§ Task statement
Return all lines of the listing below that carry the word "text".

§ Entries provided
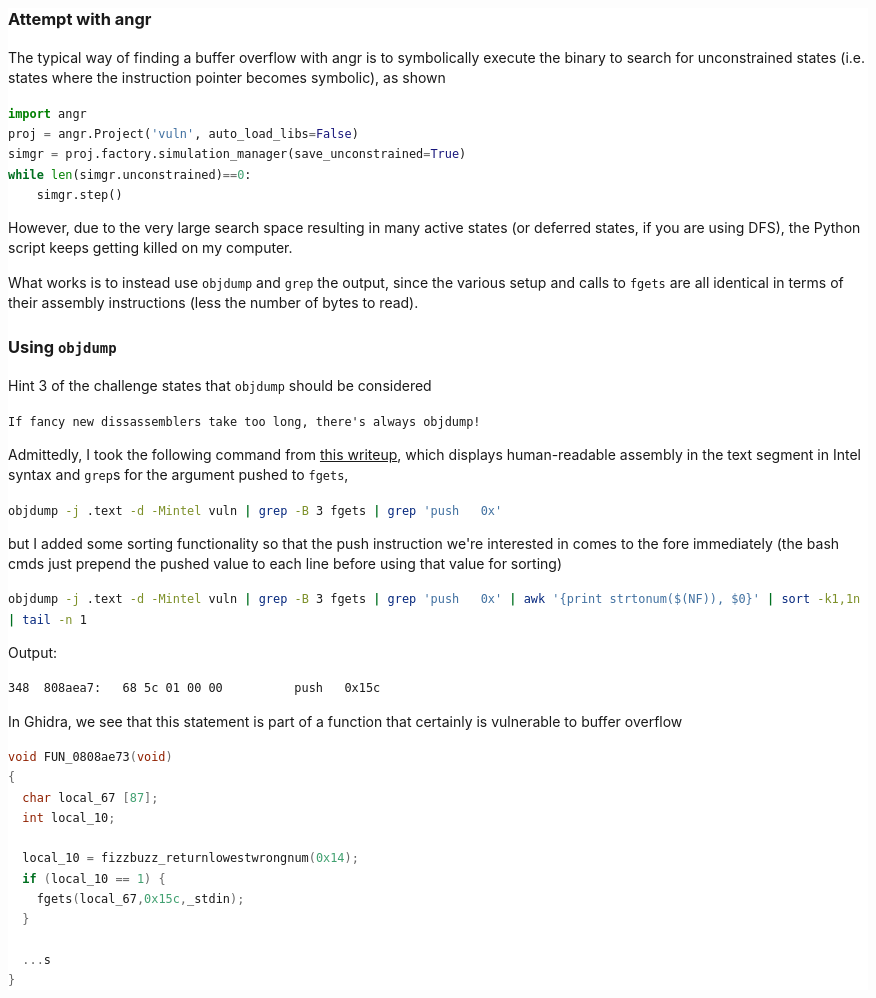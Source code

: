 ### Attempt with angr

The typical way of finding a buffer overflow with angr is to symbolically execute the binary to search for unconstrained states (i.e. states where the instruction pointer becomes symbolic), as shown

```python
import angr
proj = angr.Project('vuln', auto_load_libs=False)
simgr = proj.factory.simulation_manager(save_unconstrained=True)
while len(simgr.unconstrained)==0:
    simgr.step()
```

However, due to the very large search space resulting in many active states (or deferred states, if you are using DFS), the Python script keeps getting killed on my computer. 

What works is to instead use `objdump` and `grep` the output, since the various setup and calls to `fgets` are all identical in terms of their assembly instructions (less the number of bytes to read). 

### Using `objdump`

Hint 3 of the challenge states that `objdump` should be considered

```
If fancy new dissassemblers take too long, there's always objdump!
```

Admittedly, I took the following command from [this writeup](https://activities.tjhsst.edu/csc/writeups/picoctf-2021-bizz-fuzz), which displays human-readable assembly in the text segment in Intel syntax and `grep`s for the argument pushed to `fgets`, 


```bash
objdump -j .text -d -Mintel vuln | grep -B 3 fgets | grep 'push   0x'
```

but I added some sorting functionality so that the push instruction we're interested in comes to the fore immediately (the bash cmds just prepend the pushed value to each line before using that value for sorting)

```bash
objdump -j .text -d -Mintel vuln | grep -B 3 fgets | grep 'push   0x' | awk '{print strtonum($(NF)), $0}' | sort -k1,1n | tail -n 1
```

Output: 

```
348  808aea7:   68 5c 01 00 00          push   0x15c
```

In Ghidra, we see that this statement is part of a function that certainly is vulnerable to buffer overflow

```c
void FUN_0808ae73(void)
{
  char local_67 [87];
  int local_10;
  
  local_10 = fizzbuzz_returnlowestwrongnum(0x14);
  if (local_10 == 1) {
    fgets(local_67,0x15c,_stdin);
  }

  ...s
}
```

§ Task result
Admittedly, I took the following command from [this writeup](https://activities.tjhsst.edu/csc/writeups/picoctf-2021-bizz-fuzz), which displays human-readable assembly in the text segment in Intel syntax and `grep`s for the argument pushed to `fgets`, 
objdump -j .text -d -Mintel vuln | grep -B 3 fgets | grep 'push   0x'
objdump -j .text -d -Mintel vuln | grep -B 3 fgets | grep 'push   0x' | awk '{print strtonum($(NF)), $0}' | sort -k1,1n | tail -n 1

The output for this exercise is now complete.